WHAT NEEDS TO BE DONE ->
Where in the data below does the word "bfseries" appear? Copy each line that holds it.

===== TASK DATA

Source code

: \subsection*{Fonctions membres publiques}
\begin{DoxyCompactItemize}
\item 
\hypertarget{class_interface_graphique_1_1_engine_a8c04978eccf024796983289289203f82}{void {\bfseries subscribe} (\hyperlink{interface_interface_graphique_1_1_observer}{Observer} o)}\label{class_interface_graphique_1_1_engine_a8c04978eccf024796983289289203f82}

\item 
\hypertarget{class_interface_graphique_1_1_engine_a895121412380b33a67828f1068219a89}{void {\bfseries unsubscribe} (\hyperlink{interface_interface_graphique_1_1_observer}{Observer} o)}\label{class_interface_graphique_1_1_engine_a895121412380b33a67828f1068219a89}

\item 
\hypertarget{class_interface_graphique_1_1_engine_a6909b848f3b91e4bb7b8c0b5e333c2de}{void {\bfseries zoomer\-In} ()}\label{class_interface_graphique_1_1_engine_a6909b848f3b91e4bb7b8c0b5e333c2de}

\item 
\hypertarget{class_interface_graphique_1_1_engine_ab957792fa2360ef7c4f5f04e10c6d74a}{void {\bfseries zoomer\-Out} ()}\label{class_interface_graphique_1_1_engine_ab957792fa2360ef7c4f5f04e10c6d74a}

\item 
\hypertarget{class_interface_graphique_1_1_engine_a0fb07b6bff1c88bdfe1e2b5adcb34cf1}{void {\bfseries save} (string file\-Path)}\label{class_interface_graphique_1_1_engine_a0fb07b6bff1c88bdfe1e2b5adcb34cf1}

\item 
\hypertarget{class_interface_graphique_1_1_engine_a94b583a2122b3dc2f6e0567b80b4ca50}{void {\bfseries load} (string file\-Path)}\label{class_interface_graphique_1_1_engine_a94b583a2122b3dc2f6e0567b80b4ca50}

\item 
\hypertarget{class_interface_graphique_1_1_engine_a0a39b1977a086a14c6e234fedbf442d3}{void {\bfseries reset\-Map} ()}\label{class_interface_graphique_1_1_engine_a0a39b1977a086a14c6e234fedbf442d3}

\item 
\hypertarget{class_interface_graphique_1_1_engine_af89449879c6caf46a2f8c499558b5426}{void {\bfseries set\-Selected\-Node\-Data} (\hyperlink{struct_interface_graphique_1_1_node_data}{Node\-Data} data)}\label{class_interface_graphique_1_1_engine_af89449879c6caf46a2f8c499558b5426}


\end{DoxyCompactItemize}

==========

COMPLETED EXERCISE ->
\hypertarget{class_interface_graphique_1_1_engine_a8c04978eccf024796983289289203f82}{void {\bfseries subscribe} (\hyperlink{interface_interface_graphique_1_1_observer}{Observer} o)}\label{class_interface_graphique_1_1_engine_a8c04978eccf024796983289289203f82}
\hypertarget{class_interface_graphique_1_1_engine_a895121412380b33a67828f1068219a89}{void {\bfseries unsubscribe} (\hyperlink{interface_interface_graphique_1_1_observer}{Observer} o)}\label{class_interface_graphique_1_1_engine_a895121412380b33a67828f1068219a89}
\hypertarget{class_interface_graphique_1_1_engine_a6909b848f3b91e4bb7b8c0b5e333c2de}{void {\bfseries zoomer\-In} ()}\label{class_interface_graphique_1_1_engine_a6909b848f3b91e4bb7b8c0b5e333c2de}
\hypertarget{class_interface_graphique_1_1_engine_ab957792fa2360ef7c4f5f04e10c6d74a}{void {\bfseries zoomer\-Out} ()}\label{class_interface_graphique_1_1_engine_ab957792fa2360ef7c4f5f04e10c6d74a}
\hypertarget{class_interface_graphique_1_1_engine_a0fb07b6bff1c88bdfe1e2b5adcb34cf1}{void {\bfseries save} (string file\-Path)}\label{class_interface_graphique_1_1_engine_a0fb07b6bff1c88bdfe1e2b5adcb34cf1}
\hypertarget{class_interface_graphique_1_1_engine_a94b583a2122b3dc2f6e0567b80b4ca50}{void {\bfseries load} (string file\-Path)}\label{class_interface_graphique_1_1_engine_a94b583a2122b3dc2f6e0567b80b4ca50}
\hypertarget{class_interface_graphique_1_1_engine_a0a39b1977a086a14c6e234fedbf442d3}{void {\bfseries reset\-Map} ()}\label{class_interface_graphique_1_1_engine_a0a39b1977a086a14c6e234fedbf442d3}
\hypertarget{class_interface_graphique_1_1_engine_af89449879c6caf46a2f8c499558b5426}{void {\bfseries set\-Selected\-Node\-Data} (\hyperlink{struct_interface_graphique_1_1_node_data}{Node\-Data} data)}\label{class_interface_graphique_1_1_engine_af89449879c6caf46a2f8c499558b5426}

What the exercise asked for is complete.